Author Country Media Name Year Topic Translator

Bersiap – Volkskrant

A hidden mass murder in the Dutch East Indies

Why is the mass murder of Dutch people in the Dutch East Indies (1945-46) so underexposed?

Volkskrant August 17, 2015 – By: Louis Zweers (He completed his doctorate degree based on a research on the roles of the media during the Indonesian Independence war, 1945-1949.)

Zweers:
Most publications focus on war crimes committed by Dutch soldiers in the Dutch East Indies in the period between 1945-1949. Remarkably there is little attention for war crimes committed by Indonesians in the same period. Why is the massacre of Dutch Eurasians so underexposed in the Dutch media and historiography?

After the Japanese capitulation and the proclamation of the Republic of Indonesia in August 1945, a chaotic situation emerged.

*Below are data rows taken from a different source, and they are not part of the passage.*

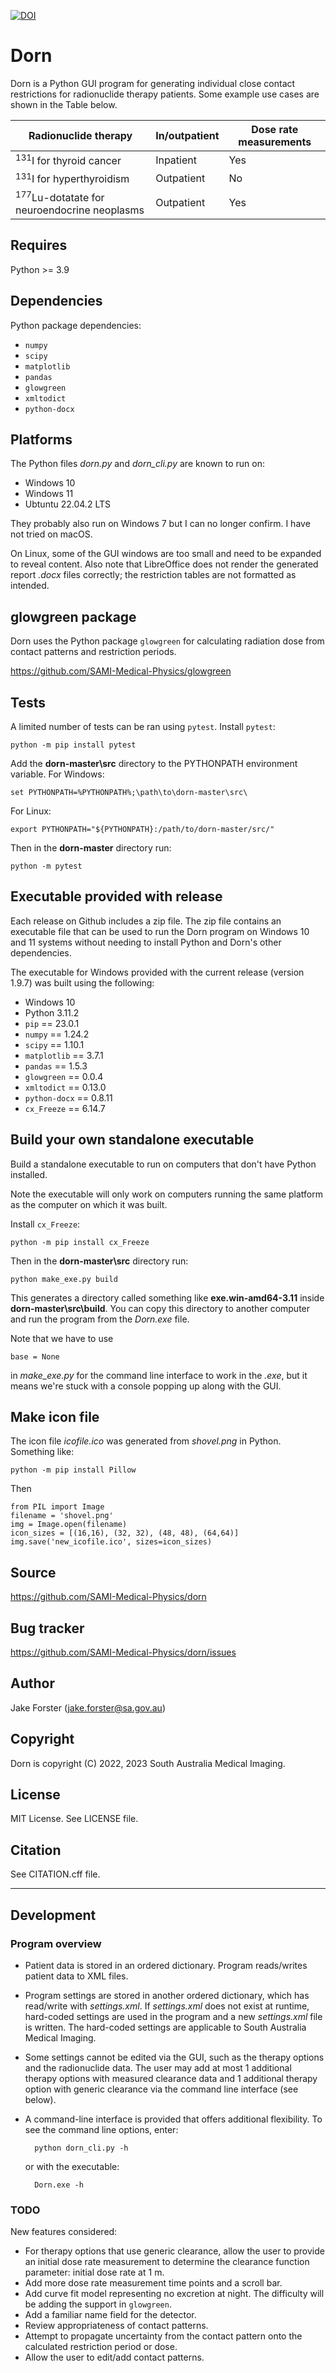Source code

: [![DOI](https://zenodo.org/badge/549013816.svg)](https://zenodo.org/badge/latestdoi/549013816)

# Dorn

Dorn is a Python GUI program for generating individual close contact restrictions for radionuclide therapy patients.
Some example use cases are shown in the Table below.

| Radionuclide therapy                               | In/outpatient | Dose rate measurements |
|----------------------------------------------------|---------------|------------------------|
| ${}^{131}$I for thyroid cancer                     | Inpatient     | Yes                    |
| ${}^{131}$I for hyperthyroidism                    | Outpatient    | No                     |
| ${}^{177}$Lu-dotatate for neuroendocrine neoplasms | Outpatient    | Yes                    |
 
## Requires

Python >= 3.9

## Dependencies

Python package dependencies:
- `numpy`
- `scipy`
- `matplotlib`
- `pandas`
- `glowgreen`
- `xmltodict`
- `python-docx`


## Platforms 

The Python files *dorn.py* and *dorn_cli.py* are known to run on:
- Windows 10
- Windows 11
- Ubtuntu 22.04.2 LTS

They probably also run on Windows 7 but I can no longer confirm. I have not tried on macOS.

On Linux, some of the GUI windows are too small and need to be expanded to reveal content. 
Also note that LibreOffice does not render the generated report *.docx* files correctly; the restriction tables are not formatted as intended. 


## glowgreen package

Dorn uses the Python package `glowgreen` for calculating radiation dose from contact patterns and restriction periods. 

https://github.com/SAMI-Medical-Physics/glowgreen

## Tests

A limited number of tests can be ran using `pytest`. Install `pytest`:

    python -m pip install pytest


Add the **dorn-master\src** directory to the PYTHONPATH environment variable. For Windows:

    set PYTHONPATH=%PYTHONPATH%;\path\to\dorn-master\src\
    
For Linux: 

    export PYTHONPATH="${PYTHONPATH}:/path/to/dorn-master/src/"

Then in the **dorn-master** directory run:

    python -m pytest

## Executable provided with release

Each release on Github includes a zip file. The zip file contains an executable file that can be used to run the Dorn program on Windows 10 and 11 systems without needing to install Python and Dorn's other dependencies.

The executable for Windows provided with the current release (version 1.9.7) was built using the following:

- Windows 10
- Python 3.11.2
- `pip` == 23.0.1
- `numpy` == 1.24.2
- `scipy` == 1.10.1
- `matplotlib` == 3.7.1
- `pandas` == 1.5.3
- `glowgreen` == 0.0.4
- `xmltodict` == 0.13.0
- `python-docx` == 0.8.11
- `cx_Freeze` == 6.14.7

## Build your own standalone executable

Build a standalone executable to run on computers that don't have Python installed. 

Note the executable will only work on computers running the same platform as the computer on which it was built.

Install `cx_Freeze`:

    python -m pip install cx_Freeze

Then in the **dorn-master\src** directory run:
    
    python make_exe.py build

This generates a directory called something like **exe.win-amd64-3.11** inside **dorn-master\src\build**. 
You can copy this directory to another computer and run the program from the *Dorn.exe* file.

Note that we have to use

    base = None 

in *make_exe.py* for the command line interface to work in the *.exe*, but it means we're stuck with a console popping up along with the GUI.

## Make icon file

The icon file *icofile.ico* was generated from *shovel.png* in Python.
Something like:

    python -m pip install Pillow

Then 

    from PIL import Image
    filename = 'shovel.png'
    img = Image.open(filename)
    icon_sizes = [(16,16), (32, 32), (48, 48), (64,64)]
    img.save('new_icofile.ico', sizes=icon_sizes)


## Source 
https://github.com/SAMI-Medical-Physics/dorn

## Bug tracker
https://github.com/SAMI-Medical-Physics/dorn/issues

## Author
Jake Forster (jake.forster@sa.gov.au)

## Copyright
Dorn is copyright (C) 2022, 2023 South Australia Medical Imaging.

## License
MIT License. See LICENSE file.

## Citation
See CITATION.cff file. 

---------------------------------------

## Development

### Program overview

- Patient data is stored in an ordered dictionary. Program reads/writes patient data to XML files.

- Program settings are stored in another ordered dictionary, which has read/write with *settings.xml*.
If *settings.xml* does not exist at runtime, hard-coded settings are used in the program and a new *settings.xml* file is written. 
The hard-coded settings are applicable to South Australia Medical Imaging.

- Some settings cannot be edited via the GUI, such as the therapy options and the radionuclide data. 
The user may add at most 1 additional therapy options with measured clearance data and 1 additional therapy option with generic clearance via the command line interface (see below).

- A command-line interface is provided that offers additional flexibility. To see the command line options, enter:

        python dorn_cli.py -h

    or with the executable:

        Dorn.exe -h


### TODO

New features considered:

- For therapy options that use generic clearance, allow the user to provide an initial dose rate measurement to determine the clearance function parameter: initial dose rate at 1 m.
- Add more dose rate measurement time points and a scroll bar.
- Add curve fit model representing no excretion at night. The difficulty will be adding the support in `glowgreen`.
- Add a familiar name field for the detector.
- Review appropriateness of contact patterns. 
- Attempt to propagate uncertainty from the contact pattern onto the calculated restriction period or dose.
- Allow the user to edit/add contact patterns.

From autumn 1945 until spring 1946, during the so-called Bersiap period thousands of defenseless civilians were brutally murdered by unregulated Indonesian forces.

The hatred of the young Indonesian revolutionaries, encouraged by Japanese propaganda and indoctrination – but also out of anger about the pre-war colonial repression – was mainly projected on Dutch (Eurasians) but also Ambonese and Chinese who were considered to be pro-Dutch.

Human rights violations
Moreover foreign historians (as William Frederick) pointed out the genocidal nature of this act. Only later Herman Bussemaker and Willy Meelhuijsen, Dutch historians and witnesses themselves, wrote their books about Bersiap. These publications got relatively little attention. It is ironic that the Netherlands has never been concerned with these human rights violations.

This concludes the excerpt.